Si combat il y a, on peut attaquer directement, se mettre sur la défensive, utiliser un objet…ou encore utiliser les commandes "Unite" ou "Rune" (quand elles sont dispo). Unite, c’est grosso-modo similaire aux attaques combinées de Chrono Trigger : quand 2/3/4 héros ayant une certaine affinité se côtoient dans l’équipe, ils peuvent balancer une grosse technique à plusieurs qui déboîte du péronné. Quant aux runes, que l’on doit équiper au préalable dans les boutiques dédiées, elles permettent d’accéder soit à des magies plus ou moins puissantes, soit à des techniques spéciales plutôt efficaces. Il est en revanche dommage de ne pouvoir connaître leurs effets avant utilisation, mais surtout de ne pouvoir s’équiper que d’une seule à la fois. En contrepartie, elles évoluent par paliers proportionnels à notre niveau, et peuvent revêtir un aspect tactique intéressant, certaines ont un nombre défini d’utilisation alors que d’autres sont illimitées mais font perdre un tour…

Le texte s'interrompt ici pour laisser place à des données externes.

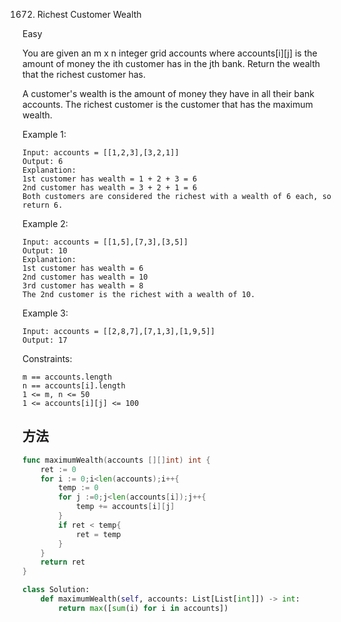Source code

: 1672. Richest Customer Wealth


Easy


You are given an m x n integer grid accounts where accounts[i][j] is the amount of money the i​​​​​​​​​​​th​​​​ customer has in the j​​​​​​​​​​​th​​​​ bank. Return the wealth that the richest customer has.

A customer's wealth is the amount of money they have in all their bank accounts. The richest customer is the customer that has the maximum wealth.

 

Example 1:

```
Input: accounts = [[1,2,3],[3,2,1]]
Output: 6
Explanation:
1st customer has wealth = 1 + 2 + 3 = 6
2nd customer has wealth = 3 + 2 + 1 = 6
Both customers are considered the richest with a wealth of 6 each, so return 6.
```

Example 2:

```
Input: accounts = [[1,5],[7,3],[3,5]]
Output: 10
Explanation: 
1st customer has wealth = 6
2nd customer has wealth = 10 
3rd customer has wealth = 8
The 2nd customer is the richest with a wealth of 10.
```

Example 3:

```
Input: accounts = [[2,8,7],[7,1,3],[1,9,5]]
Output: 17
```
 

Constraints:

```
m == accounts.length
n == accounts[i].length
1 <= m, n <= 50
1 <= accounts[i][j] <= 100
```


## 方法


```go
func maximumWealth(accounts [][]int) int {
	ret := 0
	for i := 0;i<len(accounts);i++{
		temp := 0
		for j :=0;j<len(accounts[i]);j++{
			temp += accounts[i][j]
		}
		if ret < temp{
			ret = temp
		}
	}
	return ret
}

```


```python
class Solution:
    def maximumWealth(self, accounts: List[List[int]]) -> int:
        return max([sum(i) for i in accounts])
```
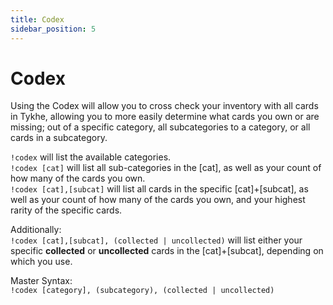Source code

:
 ```yaml
---
title: Codex
sidebar_position: 5
---
```

# Codex

Using the Codex will allow you to cross check your inventory with all cards in Tykhe, allowing you to more easily determine what cards you own or are missing; out of a specific category, all subcategories to a category, or all cards in a subcategory.

`!codex` will list the available categories.  
`!codex [cat]` will list all sub-categories in the [cat], as well as your count of how many of the cards you own.  
`!codex [cat],[subcat]` will list all cards in the specific [cat]+[subcat], as well as your count of how many of the cards you own, and your highest rarity of the specific cards.

Additionally:  
`!codex [cat],[subcat], (collected | uncollected)` will list either your specific **collected** or **uncollected** cards in the [cat]+[subcat], depending on which you use.

Master Syntax:  
`!codex [category], (subcategory), (collected | uncollected)`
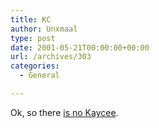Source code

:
 ```yaml
---
title: KC
author: Unxmaal
type: post
date: 2001-05-21T00:00:00+00:00
url: /archives/303
categories:
  - General

---
```

Ok, so there <A HREF="http://www.vanderwoning.com/mess.shtml">is no Kaycee</A>.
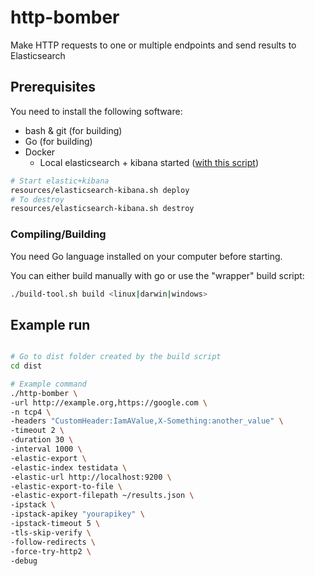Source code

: # http-bomber
Make HTTP requests to one or multiple endpoints and send results to Elasticsearch

## Prerequisites

You need to install the following software:

- bash & git (for building)
- Go (for building)
- Docker
    - Local elasticsearch + kibana started ([with this script](resources/elasticsearch-kibana.sh))

```bash
# Start elastic+kibana
resources/elasticsearch-kibana.sh deploy
# To destroy
resources/elasticsearch-kibana.sh destroy
```

### Compiling/Building

You need Go language installed on your computer before starting.

You can either build manually with go or use the "wrapper" build script:

```bash
./build-tool.sh build <linux|darwin|windows>
```

## Example run


```bash

# Go to dist folder created by the build script
cd dist

# Example command
./http-bomber \
-url http://example.org,https://google.com \
-n tcp4 \
-headers "CustomHeader:IamAValue,X-Something:another_value" \
-timeout 2 \
-duration 30 \
-interval 1000 \
-elastic-export \
-elastic-index testidata \
-elastic-url http://localhost:9200 \
-elastic-export-to-file \
-elastic-export-filepath ~/results.json \
-ipstack \
-ipstack-apikey "yourapikey" \
-ipstack-timeout 5 \
-tls-skip-verify \
-follow-redirects \
-force-try-http2 \
-debug



```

Petit aparté à la sauvage pour évoquer brièvement le principe très chouette des armes à devoir faire forger pour gagner en puissance d’attaque, qui pour le coup rend la progression beaucoup plus crédible que des héros skillés dans toutes les disciplines. J’aurais d’ailleurs bien aimé que l’équipement défensif fonctionne (au moins en partie) sur ce même principe, ou encore que les différents échelons ne s’obtiennent pas QUE contre toujours plus d’espèces sonnantes et trébuchantes (par l’obtention de matériaux plus résistants par exemple). Mais bon, on ne peut pas toujours avoir le beurre, l’argent du beurre et le croupion de la bonne sœur… Comment ça, c’est pas ça qu’on dit ? Là au moins ça rime, c’est plus logique…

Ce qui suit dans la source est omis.